The part about the soldiers misunderstanding the word for gift or tip and thinking they were saying boxes,sounds like a scene out of a Mel Brooks movie.
I can see all those poor beggars ducking as the crazy Americans threw boxes at them...
Posted by: Nancy | Wednesday, 06 February 2008 at 05:06 AM
Hey Mort,
I am one of the many who did not know there were American troops in India during the war. My Aunt Patricia, a world traveler, always said I should visit India to first hand witness the scenes you so vividly describe. So far I have not. Thanks for your service and your story.

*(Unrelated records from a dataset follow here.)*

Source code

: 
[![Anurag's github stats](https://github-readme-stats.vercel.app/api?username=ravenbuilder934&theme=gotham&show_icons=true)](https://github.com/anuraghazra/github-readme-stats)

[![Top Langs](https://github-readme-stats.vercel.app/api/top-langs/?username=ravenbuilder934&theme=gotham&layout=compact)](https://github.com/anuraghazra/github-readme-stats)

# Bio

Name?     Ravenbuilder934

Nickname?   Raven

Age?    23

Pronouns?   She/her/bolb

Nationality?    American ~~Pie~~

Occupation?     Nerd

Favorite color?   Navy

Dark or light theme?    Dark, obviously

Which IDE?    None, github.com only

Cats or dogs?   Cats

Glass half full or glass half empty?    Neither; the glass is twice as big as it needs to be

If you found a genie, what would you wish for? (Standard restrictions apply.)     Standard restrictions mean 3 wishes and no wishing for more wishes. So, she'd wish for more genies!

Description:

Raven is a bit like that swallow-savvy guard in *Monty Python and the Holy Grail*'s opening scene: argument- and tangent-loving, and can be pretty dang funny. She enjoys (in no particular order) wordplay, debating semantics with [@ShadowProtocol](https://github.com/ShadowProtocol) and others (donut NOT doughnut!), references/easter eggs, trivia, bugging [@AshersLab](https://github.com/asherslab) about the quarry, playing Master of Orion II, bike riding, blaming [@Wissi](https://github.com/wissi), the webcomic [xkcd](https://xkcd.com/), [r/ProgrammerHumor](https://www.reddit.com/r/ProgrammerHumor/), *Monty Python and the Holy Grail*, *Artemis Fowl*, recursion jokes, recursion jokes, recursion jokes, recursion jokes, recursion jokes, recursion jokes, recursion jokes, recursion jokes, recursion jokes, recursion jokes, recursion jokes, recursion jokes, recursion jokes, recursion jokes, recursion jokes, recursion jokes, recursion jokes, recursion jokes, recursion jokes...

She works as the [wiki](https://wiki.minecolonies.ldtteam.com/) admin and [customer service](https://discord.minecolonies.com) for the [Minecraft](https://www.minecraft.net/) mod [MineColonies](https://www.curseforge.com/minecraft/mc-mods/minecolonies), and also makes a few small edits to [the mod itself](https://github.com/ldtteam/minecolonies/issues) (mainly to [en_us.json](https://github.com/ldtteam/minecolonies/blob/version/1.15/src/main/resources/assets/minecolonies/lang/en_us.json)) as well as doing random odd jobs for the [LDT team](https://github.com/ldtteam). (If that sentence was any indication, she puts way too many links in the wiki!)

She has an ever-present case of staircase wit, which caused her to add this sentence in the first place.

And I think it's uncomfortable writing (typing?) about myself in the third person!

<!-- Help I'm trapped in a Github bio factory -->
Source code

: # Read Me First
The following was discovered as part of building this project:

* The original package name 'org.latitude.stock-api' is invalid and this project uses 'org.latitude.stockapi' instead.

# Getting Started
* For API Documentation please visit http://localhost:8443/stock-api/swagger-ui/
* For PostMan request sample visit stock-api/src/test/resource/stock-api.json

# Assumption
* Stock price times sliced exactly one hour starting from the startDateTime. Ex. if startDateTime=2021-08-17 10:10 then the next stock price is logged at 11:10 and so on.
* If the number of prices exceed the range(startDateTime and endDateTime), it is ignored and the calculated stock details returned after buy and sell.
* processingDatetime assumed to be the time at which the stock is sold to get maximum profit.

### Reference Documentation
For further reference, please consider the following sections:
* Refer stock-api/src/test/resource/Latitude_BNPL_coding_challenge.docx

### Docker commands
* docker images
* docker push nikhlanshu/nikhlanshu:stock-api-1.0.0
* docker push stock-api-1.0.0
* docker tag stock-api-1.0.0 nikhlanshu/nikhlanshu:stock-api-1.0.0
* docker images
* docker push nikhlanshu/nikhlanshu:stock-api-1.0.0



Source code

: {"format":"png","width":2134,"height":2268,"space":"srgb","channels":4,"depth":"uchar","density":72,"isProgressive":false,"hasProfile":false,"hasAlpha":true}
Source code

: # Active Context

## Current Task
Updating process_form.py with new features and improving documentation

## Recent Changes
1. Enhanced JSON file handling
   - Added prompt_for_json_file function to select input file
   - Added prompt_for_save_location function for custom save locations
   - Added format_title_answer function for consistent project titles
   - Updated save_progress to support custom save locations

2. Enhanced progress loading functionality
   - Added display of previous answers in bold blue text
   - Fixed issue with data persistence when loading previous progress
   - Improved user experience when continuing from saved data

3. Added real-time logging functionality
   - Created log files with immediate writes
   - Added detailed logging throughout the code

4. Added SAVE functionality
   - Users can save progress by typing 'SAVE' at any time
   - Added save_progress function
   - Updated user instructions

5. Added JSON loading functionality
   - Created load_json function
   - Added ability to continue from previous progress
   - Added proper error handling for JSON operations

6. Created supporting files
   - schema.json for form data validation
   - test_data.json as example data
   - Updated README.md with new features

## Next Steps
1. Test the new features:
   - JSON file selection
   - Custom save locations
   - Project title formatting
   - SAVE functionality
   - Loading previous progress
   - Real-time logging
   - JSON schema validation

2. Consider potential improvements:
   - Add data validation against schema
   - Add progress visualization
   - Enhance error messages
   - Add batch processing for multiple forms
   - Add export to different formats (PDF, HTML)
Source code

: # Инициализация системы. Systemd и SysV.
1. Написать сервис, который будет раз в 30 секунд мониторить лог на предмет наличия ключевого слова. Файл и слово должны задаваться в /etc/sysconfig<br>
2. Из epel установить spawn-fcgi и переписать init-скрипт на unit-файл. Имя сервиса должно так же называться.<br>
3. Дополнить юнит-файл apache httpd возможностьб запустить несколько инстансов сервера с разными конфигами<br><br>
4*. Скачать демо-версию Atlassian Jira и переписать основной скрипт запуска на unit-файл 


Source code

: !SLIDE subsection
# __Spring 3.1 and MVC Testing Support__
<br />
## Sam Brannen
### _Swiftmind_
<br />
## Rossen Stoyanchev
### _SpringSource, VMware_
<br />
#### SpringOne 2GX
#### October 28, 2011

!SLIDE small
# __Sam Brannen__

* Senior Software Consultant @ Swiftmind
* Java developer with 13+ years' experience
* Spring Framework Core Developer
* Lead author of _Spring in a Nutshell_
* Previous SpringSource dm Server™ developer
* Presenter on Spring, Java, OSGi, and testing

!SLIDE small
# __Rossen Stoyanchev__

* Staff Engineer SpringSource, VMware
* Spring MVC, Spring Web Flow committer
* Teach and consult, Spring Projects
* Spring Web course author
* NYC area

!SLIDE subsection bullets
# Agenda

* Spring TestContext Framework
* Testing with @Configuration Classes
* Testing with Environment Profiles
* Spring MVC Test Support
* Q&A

Posted by: Sharry | Wednesday, 06 February 2008 at 05:07 AM
Mort, you write well, and I enjoyed reading this memoir. I have not ever wanted to visit India, except when I read a book which is set there, but I'll admit that Bombay conjures up all sorts of intriguing images for me.
Posted by: kenju | Wednesday, 06 February 2008 at 01:42 PM
Mort, you write so well it is a joy to read your trip down memory lane. I knew a young man who was stationed in India during the war and he contacted some dread disease there. Just being out of the line of fire did not mean you were out of danger.
Posted by: Darlene | Thursday, 07 February 2008 at 06:53 AM
Mort, you really make it come alive.